The most famous example of an analysis that motivates a 2 x 2 DID analysis is John Snow's 1855 analysis of the cholera epidemic in London:
I have since written about some of the challenges of estimating DID with glm models (see here, here, and here.), as well as combining DID with matching, and problems to watch out for when combining methods. But a lot of what we know about difference in differences has changed in the last decade. I'll try to give a brief summary based on my understanding and point towards some references that do a better job presenting the current state.
The Two-Way Fixed Effects model (TWFE)
The first thing I should discuss is extending the 2x2 model to include multiple treated groups and/or multiple time periods. The generalized model for DiD also referred to as the two-way fixed effects (TWFE) model is the best way to represent those kind of scenarios:.
Ygt = ag + bt + δDgt + εt
ag = group fixed effects
bt = time fixed effects
Dgt= treatment*post period (interaction term)
δ = ATT or DID estimate
Getting the correct standard errors for DID models that involve many repeated measures over time and/or where treatment and control groups are defined by multiple geographies presents two challenges compared to the basic 2x2 model. Serial correlation and correlation within groups. There are several approaches that can be considered depending on your situation.
1 - Block bootstrapping
2 - Aggregating data into single pre and post periods
3 - Clustering standard errors at the group level
Clustering at the group level should provide the appropriate standard errors in these situations when the number of clusters are large.
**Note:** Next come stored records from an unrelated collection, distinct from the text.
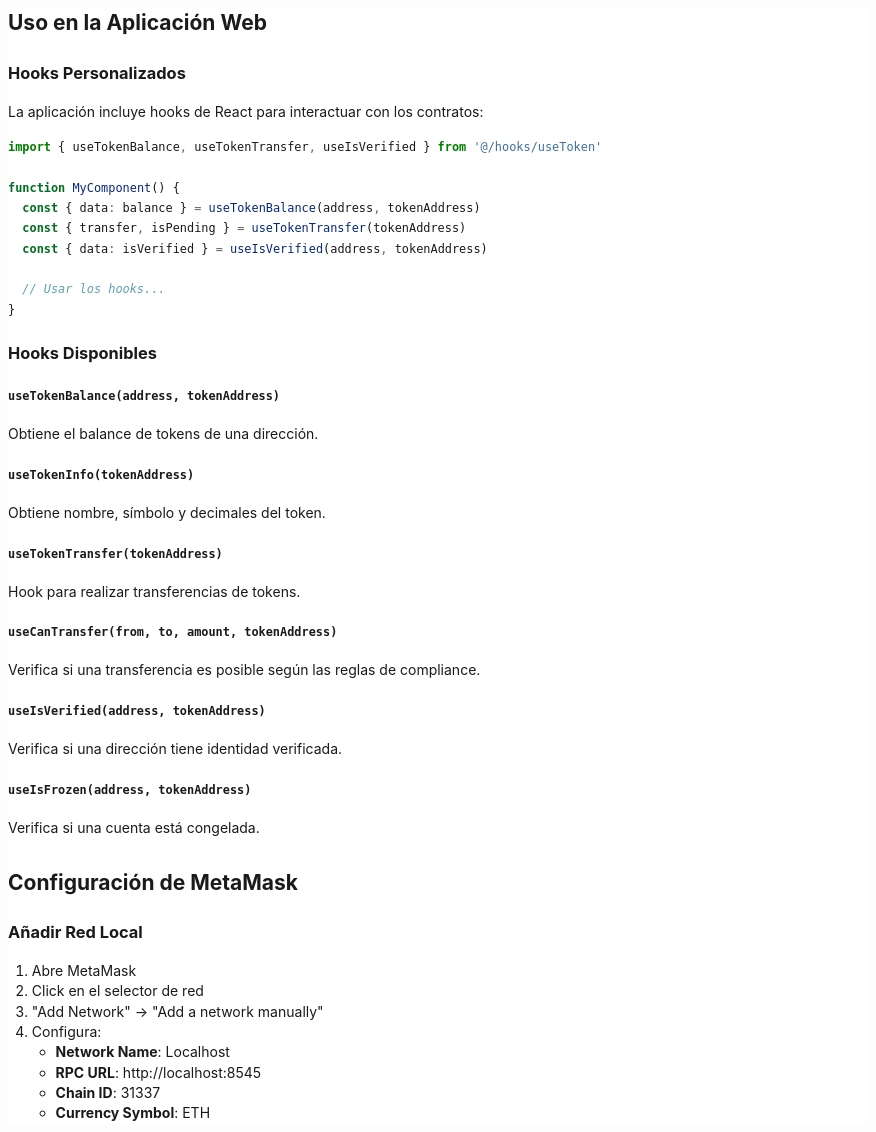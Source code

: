 
## Uso en la Aplicación Web

### Hooks Personalizados

La aplicación incluye hooks de React para interactuar con los contratos:

```typescript
import { useTokenBalance, useTokenTransfer, useIsVerified } from '@/hooks/useToken'

function MyComponent() {
  const { data: balance } = useTokenBalance(address, tokenAddress)
  const { transfer, isPending } = useTokenTransfer(tokenAddress)
  const { data: isVerified } = useIsVerified(address, tokenAddress)

  // Usar los hooks...
}
```

### Hooks Disponibles

#### `useTokenBalance(address, tokenAddress)`
Obtiene el balance de tokens de una dirección.

#### `useTokenInfo(tokenAddress)`
Obtiene nombre, símbolo y decimales del token.

#### `useTokenTransfer(tokenAddress)`
Hook para realizar transferencias de tokens.

#### `useCanTransfer(from, to, amount, tokenAddress)`
Verifica si una transferencia es posible según las reglas de compliance.

#### `useIsVerified(address, tokenAddress)`
Verifica si una dirección tiene identidad verificada.

#### `useIsFrozen(address, tokenAddress)`
Verifica si una cuenta está congelada.

## Configuración de MetaMask

### Añadir Red Local

1. Abre MetaMask
2. Click en el selector de red
3. "Add Network" → "Add a network manually"
4. Configura:
   - **Network Name**: Localhost
   - **RPC URL**: http://localhost:8545
   - **Chain ID**: 31337
   - **Currency Symbol**: ETH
For more details on TWFE models, both Scott Cunningham and Nick Huntington-Klein have great econometrics textbooks with chapters devoted to these topics. See the references below for more info.
Differential Timing and Staggered Rollouts
But things can get even more complicated with DID designs. Think about situations where there are different groups getting treated at different times over a number of time periods. This is not just a thought experiment trying to imagine the most difficult study design and pondering for the sake of pondering – these kind of staggered rollouts are very common in business and policy settings. Imagine policy rules adopted by different states over time (like changes in minimum wages) or imagine testing a new product or service by rolling it out to different markets over time. Understanding how to evaluate their impact is important. For a while it seemed economists may have been a little guilty of handwaving with the TWFE model assuming the estimated treatment coefficient was giving them the effect they wanted.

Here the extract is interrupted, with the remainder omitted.